Mensch und Maschine
Wenn ein Tauber wieder hören kann, ist das kein Wunder, sondern eine technische Meisterleistung. Sogenannte Intelligente Implantate übernehmen heute wichtige Körperfunktionen. Trotzdem hadert mancher Betroffene.
Mit 16 bekam Enno Park die Masern. Als er die Krankheit überstanden hatte, waren ihm nur zehn Prozent seines Hörvermögens geblieben und er galt fortan als gehörlos. Heute ist er 40 Jahre alt und trägt seit zwei Jahren ein sogenanntes Cochlea-Implantat, das sein Innenohr ersetzt. Anders als bei normal Hörenden wird der Hörnerv durch das Implantat aber nicht akustisch stimuliert, sondern elektrisch. „Ein Cochlea-Implantat besteht aus einem externen und einem internen Teil“, erklärt Martin Walger, Leiter der Audiologie an der Kölner Uniklinik die Funktionsweise. „Der äußere Teil nimmt über Mikrofone und einen Sprachprozessor Schall, zum Beispiel Sprache, auf und wandelt diesen in elektrische Signale um.“ Die Gewöhnungsphase an diesen neuen digitalisierten Hörprozess ist bei jedem Patienten unterschiedlich lang. Enno Park brauchte einige Monate, um sich umzustellen. Seitdem gehört er wieder zur Gruppe der Hörenden.

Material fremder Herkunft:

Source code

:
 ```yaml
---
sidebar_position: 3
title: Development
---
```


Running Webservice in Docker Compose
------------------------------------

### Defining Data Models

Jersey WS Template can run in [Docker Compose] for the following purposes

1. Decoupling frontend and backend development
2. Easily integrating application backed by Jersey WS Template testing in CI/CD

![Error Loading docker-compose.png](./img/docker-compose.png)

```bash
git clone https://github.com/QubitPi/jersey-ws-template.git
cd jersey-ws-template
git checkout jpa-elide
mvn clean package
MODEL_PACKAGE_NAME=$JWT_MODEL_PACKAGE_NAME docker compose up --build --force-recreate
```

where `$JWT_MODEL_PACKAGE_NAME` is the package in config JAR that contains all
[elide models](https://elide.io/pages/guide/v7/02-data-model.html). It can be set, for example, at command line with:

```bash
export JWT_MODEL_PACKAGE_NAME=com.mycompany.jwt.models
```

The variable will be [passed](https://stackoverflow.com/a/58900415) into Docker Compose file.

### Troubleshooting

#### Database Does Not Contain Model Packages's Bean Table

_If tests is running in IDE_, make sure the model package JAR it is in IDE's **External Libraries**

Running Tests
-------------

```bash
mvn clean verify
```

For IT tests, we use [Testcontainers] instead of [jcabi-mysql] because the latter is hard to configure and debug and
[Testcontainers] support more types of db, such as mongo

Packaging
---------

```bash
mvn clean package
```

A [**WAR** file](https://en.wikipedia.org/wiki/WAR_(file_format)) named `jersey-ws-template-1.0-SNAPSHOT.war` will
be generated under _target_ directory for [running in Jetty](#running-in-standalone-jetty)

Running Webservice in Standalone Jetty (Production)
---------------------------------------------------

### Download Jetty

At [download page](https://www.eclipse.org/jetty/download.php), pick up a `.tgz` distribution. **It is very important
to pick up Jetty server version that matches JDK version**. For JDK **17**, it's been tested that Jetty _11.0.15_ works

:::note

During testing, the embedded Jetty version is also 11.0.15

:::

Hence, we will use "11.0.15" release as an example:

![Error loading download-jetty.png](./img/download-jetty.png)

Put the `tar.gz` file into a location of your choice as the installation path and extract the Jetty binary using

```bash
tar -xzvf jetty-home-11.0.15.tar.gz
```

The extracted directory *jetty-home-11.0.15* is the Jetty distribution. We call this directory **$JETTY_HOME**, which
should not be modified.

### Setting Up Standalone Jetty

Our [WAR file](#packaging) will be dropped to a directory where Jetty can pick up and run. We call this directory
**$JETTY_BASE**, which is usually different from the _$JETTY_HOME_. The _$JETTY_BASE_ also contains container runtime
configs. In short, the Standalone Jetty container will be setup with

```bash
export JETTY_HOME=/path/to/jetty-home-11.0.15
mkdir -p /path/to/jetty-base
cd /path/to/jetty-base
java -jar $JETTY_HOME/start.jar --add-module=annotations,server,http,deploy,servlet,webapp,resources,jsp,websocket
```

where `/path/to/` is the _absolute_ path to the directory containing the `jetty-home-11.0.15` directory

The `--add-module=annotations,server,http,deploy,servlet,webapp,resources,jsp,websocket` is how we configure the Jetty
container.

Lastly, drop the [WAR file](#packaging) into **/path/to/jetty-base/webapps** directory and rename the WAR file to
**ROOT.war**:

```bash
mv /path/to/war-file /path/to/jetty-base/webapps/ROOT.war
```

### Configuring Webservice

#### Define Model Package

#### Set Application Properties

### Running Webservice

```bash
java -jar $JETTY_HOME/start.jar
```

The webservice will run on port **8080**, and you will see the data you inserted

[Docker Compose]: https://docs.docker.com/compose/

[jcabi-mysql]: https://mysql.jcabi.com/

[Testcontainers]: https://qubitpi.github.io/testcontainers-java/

Und er gehört seitdem zur Gruppe der so genannten Cyborgs. Der Begriff ist abgeleitet von cybernetic organism (auf Deutsch Kyborg, abgeleitet von kybernetischer Organismus) und wird von der Medizin für Menschen verwendet, die ein künstliches Teil im Körper tragen – vom Herzschrittmacher über komplexe Prothesen bis zum Cochlea-Implantat. So froh Enno Park ist, wieder hören zu können, so sehr hadert er damit, dass er keinerlei Zugriff auf das Implantat hat. „Das Ganze ist ein geschlossenes System, in dem ich als Nutzer keine Chance habe, irgendwas zu verändern.“
Eine Hand fast so gut wie die echte
Anstatt sich sozusagen fremdsteuern zu lassen, möchte Enno Park gerne selber über sein Implantat bestimmen und es seinen Bedürfnissen flexibel anpassen. So würde er seinem Implantat gerne per Smartphone mitteilen, ob er auf einer Feier alle Gespräche im Raum oder nur das Gespräch mit seinem direkten Gegenüber verstehen möchte. Einen Klick auf seinem Handy fände er wesentlich unauffälliger als das Herumnesteln am Steuergerät hinterm Ohr. Über das technische Know-how für solche Veränderungen verfügt Enno Park als überzeugter Hacker. Und auch von Rechts wegen dürfte er auf sein Implantat zugreifen, denn sobald ein Gerät erfolgreich implantiert wurde, gilt es als Körperteil. Doch die Hersteller der Hörhilfen veröffentlichen keine Informationen über die Hard- und Software. Zum einen geht es dabei um Patentschutz, zum anderen steht dahinter die Angst vor Gewährleistungsansprüchen, falls bei einem Eingriff etwas kaputt geht. Schließlich kostet ein Chochlea-Implantat bis zu 50.000 Euro.
Für Enno Park sind das keine nachvollziehbaren Argumente. Er pocht auf sein Recht und sagt: „Mein Implantat gehört mir!“ Für dieses Recht zieht er zu Felde, wirbt auf Veranstaltungen von Hacker-Clubs und plant die Gründung einer Interessenvertretung von Implantatträgern. Deutsche Cyborg Gesellschaft soll sie heißen und sich für die Belange all der Menschen stark machen, bei denen Körperfunktionen oder ganze Körperteile durch Maschinen ersetzt wurden. Außerdem soll sie dabei helfen, Vorurteile über Cyborgs abzubauen. Denn viele, die die Implantatträger heute noch als „Terminatoren“ diffamieren, werden später vielleicht mal dankbar sein, selber vom Fortschritt der Medizintechnik profitieren zu können.